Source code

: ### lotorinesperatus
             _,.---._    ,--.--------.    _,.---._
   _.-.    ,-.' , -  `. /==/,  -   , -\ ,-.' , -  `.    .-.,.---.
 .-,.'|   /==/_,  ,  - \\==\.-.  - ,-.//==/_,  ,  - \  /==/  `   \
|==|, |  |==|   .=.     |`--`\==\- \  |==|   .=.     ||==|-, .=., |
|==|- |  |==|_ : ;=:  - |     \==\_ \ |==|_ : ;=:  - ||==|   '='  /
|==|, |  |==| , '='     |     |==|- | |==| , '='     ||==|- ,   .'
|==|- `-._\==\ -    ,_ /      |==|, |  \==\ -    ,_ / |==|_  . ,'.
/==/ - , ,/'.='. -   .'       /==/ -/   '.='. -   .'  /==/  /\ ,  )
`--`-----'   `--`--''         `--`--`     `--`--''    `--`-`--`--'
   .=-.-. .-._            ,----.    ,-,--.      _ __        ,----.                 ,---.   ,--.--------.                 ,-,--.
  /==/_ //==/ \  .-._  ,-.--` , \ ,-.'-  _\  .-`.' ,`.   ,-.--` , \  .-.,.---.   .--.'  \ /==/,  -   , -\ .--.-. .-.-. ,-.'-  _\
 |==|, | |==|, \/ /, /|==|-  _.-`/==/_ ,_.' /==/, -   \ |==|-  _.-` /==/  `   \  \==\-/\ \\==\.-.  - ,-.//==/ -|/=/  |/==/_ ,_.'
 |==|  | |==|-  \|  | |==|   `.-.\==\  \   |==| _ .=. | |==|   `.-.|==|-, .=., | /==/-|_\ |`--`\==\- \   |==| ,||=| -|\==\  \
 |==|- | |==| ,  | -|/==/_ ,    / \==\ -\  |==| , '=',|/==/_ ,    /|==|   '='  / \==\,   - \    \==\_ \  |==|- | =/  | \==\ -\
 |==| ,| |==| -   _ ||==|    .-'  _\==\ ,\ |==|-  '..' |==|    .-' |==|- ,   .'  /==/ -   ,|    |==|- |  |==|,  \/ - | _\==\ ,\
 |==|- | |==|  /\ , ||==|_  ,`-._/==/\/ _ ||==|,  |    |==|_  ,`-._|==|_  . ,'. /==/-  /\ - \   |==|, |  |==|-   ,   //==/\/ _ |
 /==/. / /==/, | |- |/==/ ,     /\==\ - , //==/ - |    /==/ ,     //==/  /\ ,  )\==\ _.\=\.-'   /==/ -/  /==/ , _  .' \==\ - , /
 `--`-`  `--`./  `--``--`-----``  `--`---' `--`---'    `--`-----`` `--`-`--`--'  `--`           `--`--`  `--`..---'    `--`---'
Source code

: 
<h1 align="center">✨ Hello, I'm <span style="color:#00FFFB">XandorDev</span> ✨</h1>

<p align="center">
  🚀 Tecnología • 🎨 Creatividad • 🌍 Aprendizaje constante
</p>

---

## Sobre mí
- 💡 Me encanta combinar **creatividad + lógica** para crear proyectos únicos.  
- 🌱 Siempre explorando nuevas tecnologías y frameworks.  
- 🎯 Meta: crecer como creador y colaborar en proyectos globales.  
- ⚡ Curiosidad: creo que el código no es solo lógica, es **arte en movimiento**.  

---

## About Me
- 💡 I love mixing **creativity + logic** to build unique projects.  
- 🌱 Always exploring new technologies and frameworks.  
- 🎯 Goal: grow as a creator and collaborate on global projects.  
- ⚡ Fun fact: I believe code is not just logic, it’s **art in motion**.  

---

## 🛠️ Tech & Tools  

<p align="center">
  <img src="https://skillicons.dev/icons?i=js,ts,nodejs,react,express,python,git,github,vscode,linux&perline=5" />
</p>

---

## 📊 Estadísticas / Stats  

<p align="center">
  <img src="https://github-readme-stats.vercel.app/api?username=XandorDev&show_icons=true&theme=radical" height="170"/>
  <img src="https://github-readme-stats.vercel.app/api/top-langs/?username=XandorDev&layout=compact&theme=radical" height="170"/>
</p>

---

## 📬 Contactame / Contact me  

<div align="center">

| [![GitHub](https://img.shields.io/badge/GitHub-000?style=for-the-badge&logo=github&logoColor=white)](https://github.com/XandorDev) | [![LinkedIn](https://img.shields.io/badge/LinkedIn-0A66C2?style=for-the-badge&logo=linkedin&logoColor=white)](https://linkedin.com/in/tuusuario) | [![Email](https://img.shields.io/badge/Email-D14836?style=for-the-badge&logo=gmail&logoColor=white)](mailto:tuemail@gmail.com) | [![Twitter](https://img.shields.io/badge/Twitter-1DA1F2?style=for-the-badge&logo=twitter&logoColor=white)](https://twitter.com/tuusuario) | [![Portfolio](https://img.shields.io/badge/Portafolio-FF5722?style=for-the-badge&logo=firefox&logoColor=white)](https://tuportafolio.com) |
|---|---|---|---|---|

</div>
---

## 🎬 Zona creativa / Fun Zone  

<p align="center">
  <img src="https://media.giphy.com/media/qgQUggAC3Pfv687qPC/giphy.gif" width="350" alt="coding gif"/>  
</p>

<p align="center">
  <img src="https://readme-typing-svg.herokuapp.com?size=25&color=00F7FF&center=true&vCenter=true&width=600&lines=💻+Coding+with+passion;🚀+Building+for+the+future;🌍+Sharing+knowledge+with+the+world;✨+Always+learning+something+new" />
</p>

○ ○ ○ ○

* **What to produce**: For each line of the material that includes the word "XandorDev", make a copy.

* **Answer section**:
<h1 align="center">✨ Hello, I'm <span style="color:#00FFFB">XandorDev</span> ✨</h1>
  <img src="https://github-readme-stats.vercel.app/api?username=XandorDev&show_icons=true&theme=radical" height="170"/>
  <img src="https://github-readme-stats.vercel.app/api/top-langs/?username=XandorDev&layout=compact&theme=radical" height="170"/>
| [![GitHub](https://img.shields.io/badge/GitHub-000?style=for-the-badge&logo=github&logoColor=white)](https://github.com/XandorDev) | [![LinkedIn](https://img.shields.io/badge/LinkedIn-0A66C2?style=for-the-badge&logo=linkedin&logoColor=white)](https://linkedin.com/in/tuusuario) | [![Email](https://img.shields.io/badge/Email-D14836?style=for-the-badge&logo=gmail&logoColor=white)](mailto:tuemail@gmail.com) | [![Twitter](https://img.shields.io/badge/Twitter-1DA1F2?style=for-the-badge&logo=twitter&logoColor=white)](https://twitter.com/tuusuario) | [![Portfolio](https://img.shields.io/badge/Portafolio-FF5722?style=for-the-badge&logo=firefox&logoColor=white)](https://tuportafolio.com) |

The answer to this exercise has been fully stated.